Supplied records:
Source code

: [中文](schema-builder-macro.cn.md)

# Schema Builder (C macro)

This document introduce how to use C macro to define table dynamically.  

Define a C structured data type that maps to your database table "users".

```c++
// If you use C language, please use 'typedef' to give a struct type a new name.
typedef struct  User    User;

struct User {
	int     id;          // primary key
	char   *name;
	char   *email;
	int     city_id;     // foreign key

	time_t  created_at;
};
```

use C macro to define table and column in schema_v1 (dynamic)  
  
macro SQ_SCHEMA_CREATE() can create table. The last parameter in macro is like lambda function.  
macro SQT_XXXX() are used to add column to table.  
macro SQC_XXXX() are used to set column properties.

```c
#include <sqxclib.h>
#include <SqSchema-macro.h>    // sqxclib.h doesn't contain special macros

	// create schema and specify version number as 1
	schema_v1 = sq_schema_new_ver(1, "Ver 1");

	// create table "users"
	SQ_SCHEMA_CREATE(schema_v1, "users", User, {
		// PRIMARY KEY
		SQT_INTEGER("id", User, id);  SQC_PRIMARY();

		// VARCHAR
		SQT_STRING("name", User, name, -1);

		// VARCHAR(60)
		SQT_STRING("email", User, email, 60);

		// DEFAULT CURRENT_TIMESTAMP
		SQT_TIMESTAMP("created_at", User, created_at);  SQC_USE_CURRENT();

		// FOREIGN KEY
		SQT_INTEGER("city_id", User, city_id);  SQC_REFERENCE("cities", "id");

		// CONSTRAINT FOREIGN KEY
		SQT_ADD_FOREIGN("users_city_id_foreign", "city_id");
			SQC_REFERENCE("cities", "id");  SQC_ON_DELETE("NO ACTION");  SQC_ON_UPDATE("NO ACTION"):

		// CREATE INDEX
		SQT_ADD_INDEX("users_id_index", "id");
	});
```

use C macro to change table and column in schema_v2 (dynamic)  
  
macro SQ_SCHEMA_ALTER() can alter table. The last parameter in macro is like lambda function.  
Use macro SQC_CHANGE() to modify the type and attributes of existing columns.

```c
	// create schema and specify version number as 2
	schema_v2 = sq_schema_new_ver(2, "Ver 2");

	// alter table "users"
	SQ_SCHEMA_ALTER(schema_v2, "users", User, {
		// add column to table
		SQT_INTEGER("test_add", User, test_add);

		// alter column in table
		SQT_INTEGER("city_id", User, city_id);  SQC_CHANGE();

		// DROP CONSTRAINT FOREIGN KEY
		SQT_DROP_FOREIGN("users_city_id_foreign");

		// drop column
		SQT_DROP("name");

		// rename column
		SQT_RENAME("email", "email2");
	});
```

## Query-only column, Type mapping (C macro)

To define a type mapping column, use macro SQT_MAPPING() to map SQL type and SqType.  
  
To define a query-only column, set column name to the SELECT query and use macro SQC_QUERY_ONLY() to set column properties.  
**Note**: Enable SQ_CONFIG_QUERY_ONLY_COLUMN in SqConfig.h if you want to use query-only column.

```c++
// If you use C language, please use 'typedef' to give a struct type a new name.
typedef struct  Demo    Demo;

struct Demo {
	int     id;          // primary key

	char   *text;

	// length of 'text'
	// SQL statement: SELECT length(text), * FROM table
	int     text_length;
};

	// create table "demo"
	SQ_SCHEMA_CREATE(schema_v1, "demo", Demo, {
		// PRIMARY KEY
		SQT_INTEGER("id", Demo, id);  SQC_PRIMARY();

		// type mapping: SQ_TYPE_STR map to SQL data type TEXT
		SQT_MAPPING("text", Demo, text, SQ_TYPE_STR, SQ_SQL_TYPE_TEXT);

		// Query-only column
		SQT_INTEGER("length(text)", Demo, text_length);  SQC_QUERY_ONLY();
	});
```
* * *
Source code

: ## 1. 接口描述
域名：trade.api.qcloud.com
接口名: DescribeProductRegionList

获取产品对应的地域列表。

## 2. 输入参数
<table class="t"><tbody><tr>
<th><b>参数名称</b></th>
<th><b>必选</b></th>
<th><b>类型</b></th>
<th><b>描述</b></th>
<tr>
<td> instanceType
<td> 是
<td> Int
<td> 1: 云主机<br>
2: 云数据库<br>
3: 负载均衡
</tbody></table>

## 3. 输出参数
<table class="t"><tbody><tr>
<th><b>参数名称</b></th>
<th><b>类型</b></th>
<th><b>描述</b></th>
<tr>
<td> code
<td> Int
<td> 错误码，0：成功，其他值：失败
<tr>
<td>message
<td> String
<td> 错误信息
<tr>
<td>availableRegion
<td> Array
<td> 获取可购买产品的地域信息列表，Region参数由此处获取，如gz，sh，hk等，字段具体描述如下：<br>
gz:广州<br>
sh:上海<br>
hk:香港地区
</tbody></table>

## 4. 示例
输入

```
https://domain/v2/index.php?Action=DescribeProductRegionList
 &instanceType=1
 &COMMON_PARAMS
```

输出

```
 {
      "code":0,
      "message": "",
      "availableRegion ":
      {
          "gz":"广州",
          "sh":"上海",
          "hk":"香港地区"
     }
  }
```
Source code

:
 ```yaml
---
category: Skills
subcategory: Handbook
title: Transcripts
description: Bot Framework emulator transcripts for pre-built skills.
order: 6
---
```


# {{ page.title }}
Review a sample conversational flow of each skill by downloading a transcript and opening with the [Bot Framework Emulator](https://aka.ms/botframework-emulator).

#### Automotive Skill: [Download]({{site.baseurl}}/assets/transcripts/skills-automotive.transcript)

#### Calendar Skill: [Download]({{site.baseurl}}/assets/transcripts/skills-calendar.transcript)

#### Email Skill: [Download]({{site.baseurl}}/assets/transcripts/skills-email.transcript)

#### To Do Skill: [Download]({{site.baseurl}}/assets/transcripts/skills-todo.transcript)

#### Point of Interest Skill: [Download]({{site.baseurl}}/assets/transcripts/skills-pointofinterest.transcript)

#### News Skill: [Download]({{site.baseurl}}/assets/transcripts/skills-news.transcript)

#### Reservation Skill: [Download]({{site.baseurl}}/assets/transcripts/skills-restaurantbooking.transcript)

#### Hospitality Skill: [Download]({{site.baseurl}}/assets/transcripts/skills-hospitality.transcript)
...
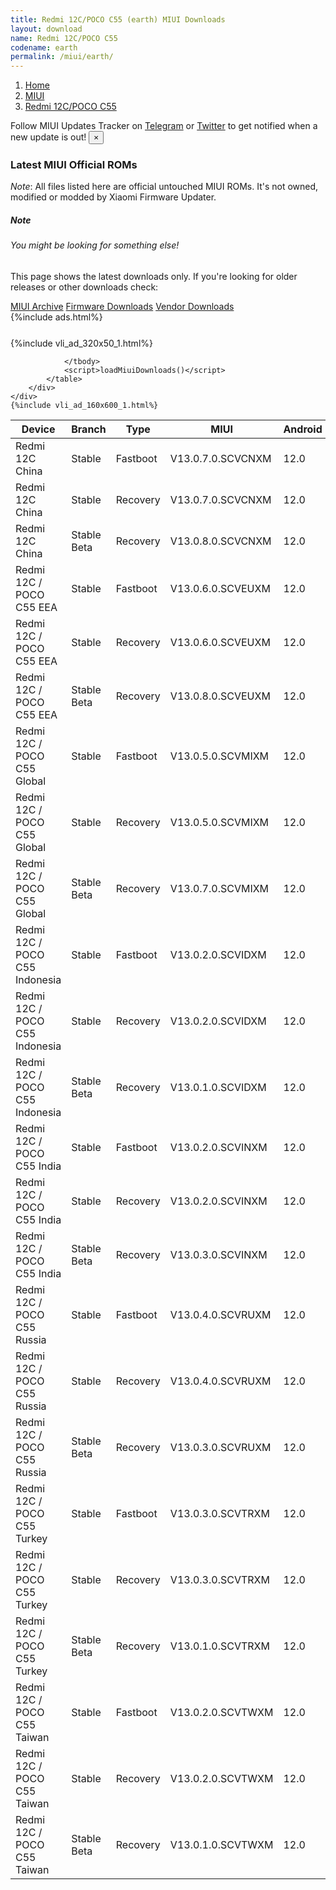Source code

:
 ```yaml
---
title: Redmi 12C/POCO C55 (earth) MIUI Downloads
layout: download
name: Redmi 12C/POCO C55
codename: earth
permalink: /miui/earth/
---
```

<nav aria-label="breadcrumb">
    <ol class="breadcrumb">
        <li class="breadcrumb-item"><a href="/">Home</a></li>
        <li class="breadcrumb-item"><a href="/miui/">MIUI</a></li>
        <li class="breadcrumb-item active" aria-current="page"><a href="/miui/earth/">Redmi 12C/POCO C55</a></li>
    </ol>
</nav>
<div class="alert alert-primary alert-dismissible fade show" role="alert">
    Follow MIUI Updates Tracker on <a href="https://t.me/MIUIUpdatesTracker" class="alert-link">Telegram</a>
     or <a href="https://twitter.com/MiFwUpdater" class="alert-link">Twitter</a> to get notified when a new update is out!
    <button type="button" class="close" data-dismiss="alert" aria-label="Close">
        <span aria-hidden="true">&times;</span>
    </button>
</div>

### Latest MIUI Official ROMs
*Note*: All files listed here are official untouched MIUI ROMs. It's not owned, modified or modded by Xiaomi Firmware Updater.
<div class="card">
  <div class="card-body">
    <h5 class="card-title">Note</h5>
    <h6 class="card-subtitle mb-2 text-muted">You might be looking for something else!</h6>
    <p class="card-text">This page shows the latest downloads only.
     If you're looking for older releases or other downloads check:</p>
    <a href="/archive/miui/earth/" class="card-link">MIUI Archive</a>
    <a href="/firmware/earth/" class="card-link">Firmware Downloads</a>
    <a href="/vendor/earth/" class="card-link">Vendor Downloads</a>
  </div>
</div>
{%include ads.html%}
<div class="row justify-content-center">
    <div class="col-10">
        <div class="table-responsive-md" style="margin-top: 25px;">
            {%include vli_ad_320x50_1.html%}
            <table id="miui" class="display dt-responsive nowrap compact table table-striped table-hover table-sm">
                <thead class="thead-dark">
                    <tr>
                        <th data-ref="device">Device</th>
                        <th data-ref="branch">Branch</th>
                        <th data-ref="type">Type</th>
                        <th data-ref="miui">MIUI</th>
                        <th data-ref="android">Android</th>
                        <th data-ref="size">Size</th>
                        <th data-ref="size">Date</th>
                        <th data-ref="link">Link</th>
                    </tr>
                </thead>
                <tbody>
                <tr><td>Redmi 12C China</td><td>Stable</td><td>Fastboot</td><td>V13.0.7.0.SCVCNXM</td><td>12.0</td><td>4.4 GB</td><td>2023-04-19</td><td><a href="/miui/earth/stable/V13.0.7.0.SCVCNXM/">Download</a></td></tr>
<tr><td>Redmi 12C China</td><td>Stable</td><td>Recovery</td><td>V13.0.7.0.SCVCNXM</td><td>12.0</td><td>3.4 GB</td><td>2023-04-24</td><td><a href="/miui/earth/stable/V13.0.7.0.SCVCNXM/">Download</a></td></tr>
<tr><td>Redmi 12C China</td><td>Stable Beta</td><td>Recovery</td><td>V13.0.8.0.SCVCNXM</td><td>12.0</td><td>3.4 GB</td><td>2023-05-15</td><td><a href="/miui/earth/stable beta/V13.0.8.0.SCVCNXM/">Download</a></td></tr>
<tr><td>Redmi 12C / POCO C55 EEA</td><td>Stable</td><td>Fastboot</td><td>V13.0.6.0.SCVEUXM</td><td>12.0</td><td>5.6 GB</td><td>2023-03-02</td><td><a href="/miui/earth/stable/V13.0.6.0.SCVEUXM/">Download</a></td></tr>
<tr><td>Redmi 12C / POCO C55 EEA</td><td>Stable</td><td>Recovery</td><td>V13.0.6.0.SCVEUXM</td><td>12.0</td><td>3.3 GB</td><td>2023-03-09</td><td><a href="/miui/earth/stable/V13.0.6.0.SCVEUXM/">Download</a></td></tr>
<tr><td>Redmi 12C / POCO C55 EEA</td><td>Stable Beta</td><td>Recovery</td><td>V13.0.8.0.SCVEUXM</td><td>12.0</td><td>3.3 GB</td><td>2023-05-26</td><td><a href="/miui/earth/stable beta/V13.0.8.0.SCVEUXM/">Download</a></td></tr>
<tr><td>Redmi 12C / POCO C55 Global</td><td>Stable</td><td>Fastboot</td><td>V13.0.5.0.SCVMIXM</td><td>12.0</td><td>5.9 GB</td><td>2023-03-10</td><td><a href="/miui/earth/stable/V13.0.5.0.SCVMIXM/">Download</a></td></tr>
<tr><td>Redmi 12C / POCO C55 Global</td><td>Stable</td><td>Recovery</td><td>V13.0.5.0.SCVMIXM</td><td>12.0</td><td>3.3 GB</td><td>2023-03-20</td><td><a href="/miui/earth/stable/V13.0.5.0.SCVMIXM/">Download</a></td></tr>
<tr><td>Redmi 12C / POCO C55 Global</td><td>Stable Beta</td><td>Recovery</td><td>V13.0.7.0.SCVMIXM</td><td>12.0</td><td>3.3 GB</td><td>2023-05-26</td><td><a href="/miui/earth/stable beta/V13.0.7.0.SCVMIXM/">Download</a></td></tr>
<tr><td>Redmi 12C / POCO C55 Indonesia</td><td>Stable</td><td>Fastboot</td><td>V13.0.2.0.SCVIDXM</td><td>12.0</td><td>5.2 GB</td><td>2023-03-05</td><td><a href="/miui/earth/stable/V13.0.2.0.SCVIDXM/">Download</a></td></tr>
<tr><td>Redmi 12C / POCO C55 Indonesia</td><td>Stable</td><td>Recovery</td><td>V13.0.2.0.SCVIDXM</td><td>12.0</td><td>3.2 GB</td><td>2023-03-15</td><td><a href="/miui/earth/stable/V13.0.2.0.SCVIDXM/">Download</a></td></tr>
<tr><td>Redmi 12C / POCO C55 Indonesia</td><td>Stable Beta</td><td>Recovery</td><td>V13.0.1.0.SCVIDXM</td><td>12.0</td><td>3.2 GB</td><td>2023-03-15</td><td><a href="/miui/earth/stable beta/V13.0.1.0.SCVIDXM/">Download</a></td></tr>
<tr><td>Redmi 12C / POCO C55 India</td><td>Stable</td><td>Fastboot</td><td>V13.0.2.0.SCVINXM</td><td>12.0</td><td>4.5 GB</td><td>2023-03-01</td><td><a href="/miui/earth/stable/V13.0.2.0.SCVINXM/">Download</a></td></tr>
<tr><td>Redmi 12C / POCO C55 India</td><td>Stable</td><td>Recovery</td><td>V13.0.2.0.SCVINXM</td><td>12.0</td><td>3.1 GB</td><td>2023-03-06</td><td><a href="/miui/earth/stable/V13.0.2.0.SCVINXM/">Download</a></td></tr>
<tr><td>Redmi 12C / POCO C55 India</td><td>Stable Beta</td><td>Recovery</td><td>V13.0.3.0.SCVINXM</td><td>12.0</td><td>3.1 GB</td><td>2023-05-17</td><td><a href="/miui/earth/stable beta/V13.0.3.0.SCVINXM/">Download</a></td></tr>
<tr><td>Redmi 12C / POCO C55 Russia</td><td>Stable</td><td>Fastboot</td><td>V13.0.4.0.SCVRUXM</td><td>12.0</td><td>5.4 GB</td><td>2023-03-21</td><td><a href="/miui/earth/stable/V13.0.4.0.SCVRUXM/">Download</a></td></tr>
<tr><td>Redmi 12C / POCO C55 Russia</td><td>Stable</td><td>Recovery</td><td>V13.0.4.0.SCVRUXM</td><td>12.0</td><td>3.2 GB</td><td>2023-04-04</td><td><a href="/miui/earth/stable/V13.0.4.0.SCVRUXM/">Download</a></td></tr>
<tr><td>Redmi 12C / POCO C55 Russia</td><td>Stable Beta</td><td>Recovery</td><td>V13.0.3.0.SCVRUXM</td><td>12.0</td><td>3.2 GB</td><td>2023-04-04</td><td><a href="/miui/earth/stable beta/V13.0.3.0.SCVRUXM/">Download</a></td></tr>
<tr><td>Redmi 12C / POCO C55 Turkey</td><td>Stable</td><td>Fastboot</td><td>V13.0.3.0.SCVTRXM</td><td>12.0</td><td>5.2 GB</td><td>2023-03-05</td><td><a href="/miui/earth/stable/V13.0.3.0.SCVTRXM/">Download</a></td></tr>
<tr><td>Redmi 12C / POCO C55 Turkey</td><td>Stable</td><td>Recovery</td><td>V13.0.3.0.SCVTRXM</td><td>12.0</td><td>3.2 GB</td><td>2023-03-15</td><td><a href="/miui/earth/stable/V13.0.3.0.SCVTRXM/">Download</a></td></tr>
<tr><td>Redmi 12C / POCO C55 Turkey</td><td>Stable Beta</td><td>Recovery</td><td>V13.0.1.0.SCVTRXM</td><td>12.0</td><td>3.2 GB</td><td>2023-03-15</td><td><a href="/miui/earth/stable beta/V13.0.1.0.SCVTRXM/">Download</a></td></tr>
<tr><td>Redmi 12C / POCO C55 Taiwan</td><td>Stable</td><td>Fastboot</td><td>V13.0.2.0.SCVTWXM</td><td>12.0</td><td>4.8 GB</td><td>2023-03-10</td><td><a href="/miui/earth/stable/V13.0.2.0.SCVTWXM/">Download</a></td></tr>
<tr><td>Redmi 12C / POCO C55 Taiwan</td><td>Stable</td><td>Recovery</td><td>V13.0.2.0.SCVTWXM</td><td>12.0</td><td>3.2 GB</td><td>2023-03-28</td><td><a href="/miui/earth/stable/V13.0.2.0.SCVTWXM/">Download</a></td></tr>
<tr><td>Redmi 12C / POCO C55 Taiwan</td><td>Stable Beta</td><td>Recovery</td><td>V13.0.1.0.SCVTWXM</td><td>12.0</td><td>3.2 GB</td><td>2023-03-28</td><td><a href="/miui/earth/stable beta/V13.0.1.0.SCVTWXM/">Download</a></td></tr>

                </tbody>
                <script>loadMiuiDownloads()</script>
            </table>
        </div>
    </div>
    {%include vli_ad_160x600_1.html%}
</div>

Aim of the exercise: Across the records above, return every line that contains the word "item".

Result of the task:
        <li class="breadcrumb-item"><a href="/">Home</a></li>
        <li class="breadcrumb-item"><a href="/miui/">MIUI</a></li>
        <li class="breadcrumb-item active" aria-current="page"><a href="/miui/earth/">Redmi 12C/POCO C55</a></li>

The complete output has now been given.